La classe politique ivoirienne a unanimement pleuré la disparition de cet ancien ministre de l’Économie et des Finances d’Houphouët.

Publié le 10 décembre 2007 Lecture : 2 minutes.

Initialement prévu du 14 au 16 décembre, avant d’être reporté au 2 février prochain, le congrès du Rassemblement des républicains (RDR, de l’ancien Premier ministre Alassane Dramane Ouattara) observera probablement une minute de silence à la mémoire de l’un de ses plus illustres et tout aussi discrets militants : Lamine Diabaté, dont la disparition quelques semaines plus tôt, le 10 novembre, à un peu moins de 81 ans, aura eu raison de la préparation de ces assises réunies dans la perspective des échéances électorales de 2008.
Ce ne sera que le dernier hommage en date que le parti, mais aussi l’ensemble de la classe politique ainsi que la haute administration du pays, a rendu à l’un des siens. Le président Laurent Gbagbo s’est incliné devant sa dépouille, l’a élevé à la dignité de grand-croix de l’ordre du Mérite ivoirien « pour service rendu à la nation » et remis la distinction à sa veuve, Henriette Dagri Diabaté, secrétaire générale du RDR. Qui a reçu, chez elle, les condoléances de l’ex-chef de l’État Henri Konan Bédié.
D’autres, comme l’ancien gouverneur de la Banque centrale des États de l’Afrique de l’Ouest (BCEAO) Charles Konan Banny, ont tenu à être présents au cimetière abidjanais de Williamsville. Au milieu de membre de la famille, de proches, d’amis, de relations du défunt ou de simples anonymes. Bel élan de solidarité et de reconnaissance qui n’était pas que de circonstance. Loin s’en faut. Le patriarche d’Odienné, dans le nord-ouest du pays, où Lamine Diabaté était venu au monde un jour de janvier 1927, était sinon un faiseur de destin, du moins un faiseur d’hommes. Comme directeur national à Abidjan, il fut notamment l’un des artisans de l’africanisation des cadres de la BCEAO.
Entre autres, Alassane Outtara, alors jeune économiste au Fonds monétaire international, lui en a su gré, qui rappelle que c’est grâce à lui qu’il a fait dès 1972 ses premiers pas au siège parisien de la Banque, avant d’en devenir le gouverneur une vingtaine d’années plus tard.

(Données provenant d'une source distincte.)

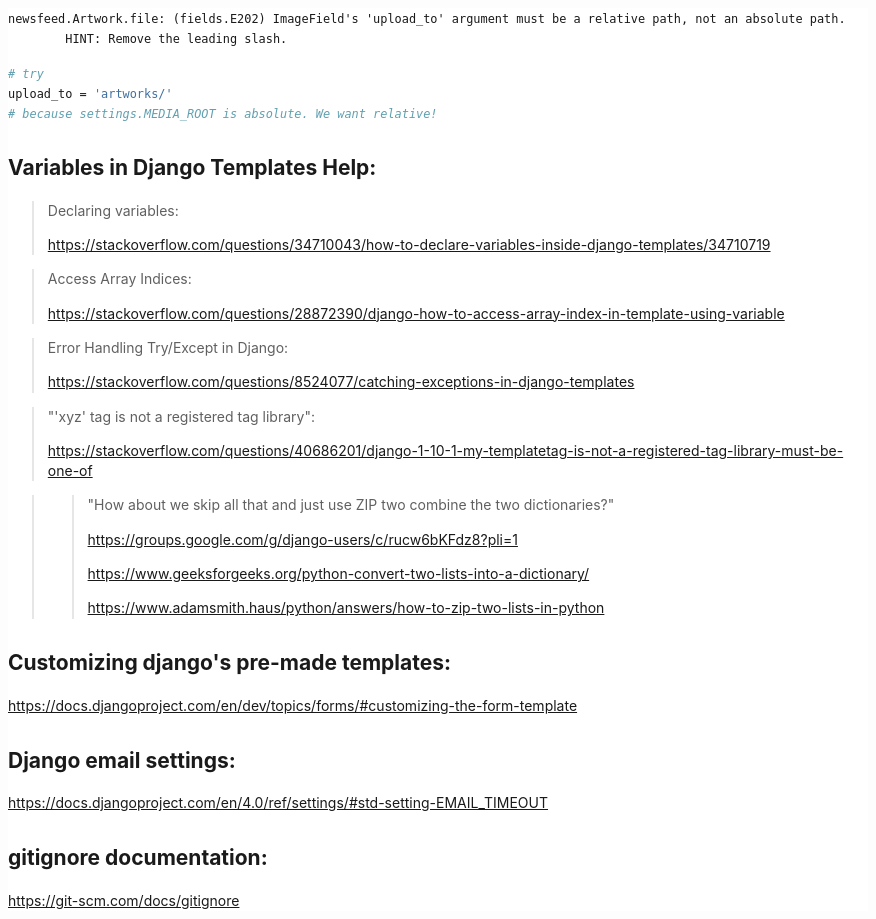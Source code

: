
 ```
newsfeed.Artwork.file: (fields.E202) ImageField's 'upload_to' argument must be a relative path, not an absolute path.
        HINT: Remove the leading slash.
```

```bash
# try 
upload_to = 'artworks/'
# because settings.MEDIA_ROOT is absolute. We want relative!
```

## Variables in Django Templates Help:

> Declaring variables:
>
> https://stackoverflow.com/questions/34710043/how-to-declare-variables-inside-django-templates/34710719

> Access Array Indices:
>
> https://stackoverflow.com/questions/28872390/django-how-to-access-array-index-in-template-using-variable

> Error Handling Try/Except in Django:
>
> https://stackoverflow.com/questions/8524077/catching-exceptions-in-django-templates

> "'xyz' tag is not a registered tag library":
> 
> https://stackoverflow.com/questions/40686201/django-1-10-1-my-templatetag-is-not-a-registered-tag-library-must-be-one-of

> > "How about we skip all that and just use ZIP two combine the two dictionaries?"
> >
> > https://groups.google.com/g/django-users/c/rucw6bKFdz8?pli=1
> >
> > https://www.geeksforgeeks.org/python-convert-two-lists-into-a-dictionary/
> > 
> > https://www.adamsmith.haus/python/answers/how-to-zip-two-lists-in-python


## Customizing django's pre-made templates:

https://docs.djangoproject.com/en/dev/topics/forms/#customizing-the-form-template

## Django email settings:

https://docs.djangoproject.com/en/4.0/ref/settings/#std-setting-EMAIL_TIMEOUT

## gitignore documentation:

https://git-scm.com/docs/gitignore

Ainsi était Lamine Diabaté, à la fois grand frère, père et mentor de beaucoup de ses compatriotes. À ceux qui passaient lui rendre visite il aimait aussi raconter, non sans pudeur, son séjour dans la prison d’Assabou, à Yamoussoukro, où Houphouët, avant d’en faire son ministre d’État chargé de l’Économie et des Finances, l’avait jeté pour complot, au début des années 1960. Lui et ses camarades d’infortune, comme Samba Diarra, Ahmadou Koné, Bamba Kodiara Koné ou l’ex-Premier ministre Seydou Elimane Diarra. Il en parlait sans haine ni ressentiment, davantage pour témoigner des séances de torture qui y avaient cours et dont il portait encore les séquelles, que pour se plaindre.
De son passage dans cette pension de sinistre mémoire date son goût pour la liberté, la justice et la tolérance. Trois mots qui auraient pu servir d’épitaphe à Lamine Diabaté.